Eugenio Figueredo, who succeeded Leoz as CONMEBOL chief before becoming a FIFA vice president in 2014, was among the seven FIFA officials arrested last week in Zurich, along with vice president Rafael Esquivel of Venezuela. Leoz and Esquivel are fighting extradition to the U.S.

According to the U.S. indictment, Leoz, Figueredo and other CONMEBOL officials accepted $110 million in bribes from a marketing company in exchange for the rights to four editions of Copa America, the South America national team tournament, which starts Thursday in Chile.

Interpol has added Leoz to its most wanted list as the U.S. seeks to extradite him. On Wednesday, the lower house of Paraguay’s Congress voted to overturn the immunity law, a stunning development considering the close ties that Leoz has traditionally kept with lawmakers. The bill, which President Horacio Cartes says he supports, now goes to the Senate.

Hugo Rubin, a lower house member who submitted the bill, said Paraguayans were proud of having the CONMEBOL headquarters, and lawmakers at the time, less than a decade after the end of a dictatorship, believed the immunity law would provide extra protection.

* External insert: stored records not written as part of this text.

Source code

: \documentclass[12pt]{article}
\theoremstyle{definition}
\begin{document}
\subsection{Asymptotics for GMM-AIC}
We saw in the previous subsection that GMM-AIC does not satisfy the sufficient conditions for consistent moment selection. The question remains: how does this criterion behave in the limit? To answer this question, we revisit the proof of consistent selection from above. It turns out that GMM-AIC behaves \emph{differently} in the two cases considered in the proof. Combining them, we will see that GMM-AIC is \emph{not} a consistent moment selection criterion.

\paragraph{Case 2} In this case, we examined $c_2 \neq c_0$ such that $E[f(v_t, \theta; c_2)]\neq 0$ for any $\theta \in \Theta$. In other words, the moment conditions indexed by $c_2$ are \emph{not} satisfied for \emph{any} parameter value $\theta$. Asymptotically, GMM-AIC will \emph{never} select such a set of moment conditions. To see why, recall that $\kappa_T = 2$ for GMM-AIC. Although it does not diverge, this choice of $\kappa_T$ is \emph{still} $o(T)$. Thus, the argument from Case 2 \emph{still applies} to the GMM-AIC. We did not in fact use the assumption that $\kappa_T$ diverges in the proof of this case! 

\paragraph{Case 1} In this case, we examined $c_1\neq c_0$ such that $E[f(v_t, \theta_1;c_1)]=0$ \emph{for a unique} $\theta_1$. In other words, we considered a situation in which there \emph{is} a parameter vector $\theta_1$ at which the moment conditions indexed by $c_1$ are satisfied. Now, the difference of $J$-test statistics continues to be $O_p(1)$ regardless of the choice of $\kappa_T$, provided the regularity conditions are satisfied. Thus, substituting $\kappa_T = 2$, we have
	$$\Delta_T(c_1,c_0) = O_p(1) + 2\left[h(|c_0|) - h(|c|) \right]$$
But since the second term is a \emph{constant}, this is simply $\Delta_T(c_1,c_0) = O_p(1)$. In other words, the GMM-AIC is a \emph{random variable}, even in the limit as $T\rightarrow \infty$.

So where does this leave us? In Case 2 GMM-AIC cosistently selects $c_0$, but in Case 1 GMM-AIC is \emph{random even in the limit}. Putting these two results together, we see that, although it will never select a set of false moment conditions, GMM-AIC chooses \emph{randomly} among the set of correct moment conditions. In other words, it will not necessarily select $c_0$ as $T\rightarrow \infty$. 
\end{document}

“Today we realize that was a mistake that might have helped orchestrate many (financial) irregularities, which I imagine could be uncovered when the immunity law is lifted,” Rubin told The Associated Press, also expressing concern that Paraguay could lose the headquarters.

Leoz, who has had four heart bypass surgeries, was released earlier this week from a private hospital that he owns. He was being treated for high blood pressure. Police cars stand guard outside his home in a wealthy neighborhood of Asuncion.